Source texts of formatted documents

※ ※ ※

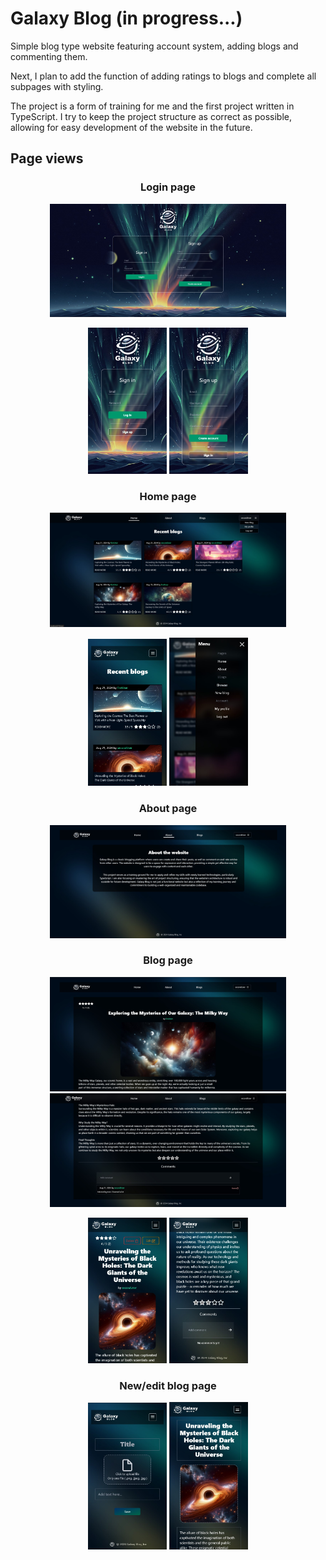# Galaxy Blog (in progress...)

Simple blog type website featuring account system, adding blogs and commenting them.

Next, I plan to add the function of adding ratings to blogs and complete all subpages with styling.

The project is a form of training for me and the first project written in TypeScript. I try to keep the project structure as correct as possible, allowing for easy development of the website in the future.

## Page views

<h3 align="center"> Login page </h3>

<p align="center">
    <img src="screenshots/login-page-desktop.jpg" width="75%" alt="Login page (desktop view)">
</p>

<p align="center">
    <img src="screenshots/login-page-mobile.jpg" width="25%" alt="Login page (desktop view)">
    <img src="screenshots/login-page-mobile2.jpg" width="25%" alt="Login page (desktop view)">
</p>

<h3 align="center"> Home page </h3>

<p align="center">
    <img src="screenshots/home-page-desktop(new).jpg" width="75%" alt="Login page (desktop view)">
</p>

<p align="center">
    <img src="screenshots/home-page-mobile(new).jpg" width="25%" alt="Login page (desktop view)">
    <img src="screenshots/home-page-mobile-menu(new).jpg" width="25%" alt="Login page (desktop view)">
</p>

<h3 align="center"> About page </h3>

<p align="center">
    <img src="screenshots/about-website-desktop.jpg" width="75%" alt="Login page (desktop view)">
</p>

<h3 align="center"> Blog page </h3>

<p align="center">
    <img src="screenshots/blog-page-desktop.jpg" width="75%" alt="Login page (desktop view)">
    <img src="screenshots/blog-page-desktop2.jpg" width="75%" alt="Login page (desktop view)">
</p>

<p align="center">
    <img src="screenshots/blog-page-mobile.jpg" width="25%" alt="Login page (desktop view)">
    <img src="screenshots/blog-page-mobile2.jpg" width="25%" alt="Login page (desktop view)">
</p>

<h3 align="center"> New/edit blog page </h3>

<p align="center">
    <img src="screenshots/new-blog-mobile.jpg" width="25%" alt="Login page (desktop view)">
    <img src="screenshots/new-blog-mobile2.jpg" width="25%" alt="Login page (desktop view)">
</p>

※ ※ ※

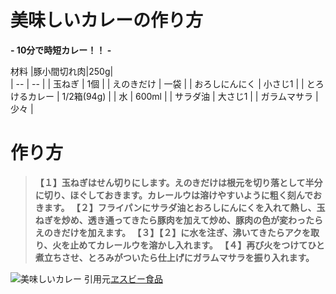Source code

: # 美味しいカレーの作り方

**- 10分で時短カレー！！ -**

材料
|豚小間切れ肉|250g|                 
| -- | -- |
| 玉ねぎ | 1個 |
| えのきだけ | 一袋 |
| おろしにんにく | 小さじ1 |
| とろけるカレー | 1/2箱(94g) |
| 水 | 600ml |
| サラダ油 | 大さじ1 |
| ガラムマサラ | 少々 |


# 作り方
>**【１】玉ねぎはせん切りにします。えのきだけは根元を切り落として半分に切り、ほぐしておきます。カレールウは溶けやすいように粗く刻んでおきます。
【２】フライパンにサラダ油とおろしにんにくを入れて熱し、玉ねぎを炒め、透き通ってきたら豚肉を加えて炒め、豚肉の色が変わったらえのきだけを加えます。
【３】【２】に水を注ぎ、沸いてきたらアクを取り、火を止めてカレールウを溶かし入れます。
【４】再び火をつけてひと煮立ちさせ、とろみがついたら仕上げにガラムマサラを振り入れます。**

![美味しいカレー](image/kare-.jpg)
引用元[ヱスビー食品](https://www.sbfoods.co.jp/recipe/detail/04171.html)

※ ※ ※

Only the lines above starting with the one with "水 | 600ml |" and going through the one with "引用元[ヱスビー食品](ht" are to be copied, word for word and with both ends kept.

> _SOLUTION FOR THIS TASK_:
| 水 | 600ml |
| サラダ油 | 大さじ1 |
| ガラムマサラ | 少々 |


# 作り方
>**【１】玉ねぎはせん切りにします。えのきだけは根元を切り落として半分に切り、ほぐしておきます。カレールウは溶けやすいように粗く刻んでおきます。
【２】フライパンにサラダ油とおろしにんにくを入れて熱し、玉ねぎを炒め、透き通ってきたら豚肉を加えて炒め、豚肉の色が変わったらえのきだけを加えます。
【３】【２】に水を注ぎ、沸いてきたらアクを取り、火を止めてカレールウを溶かし入れます。
【４】再び火をつけてひと煮立ちさせ、とろみがついたら仕上げにガラムマサラを振り入れます。**

![美味しいカレー](image/kare-.jpg)
引用元[ヱスビー食品](https://www.sbfoods.co.jp/recipe/detail/04171.html)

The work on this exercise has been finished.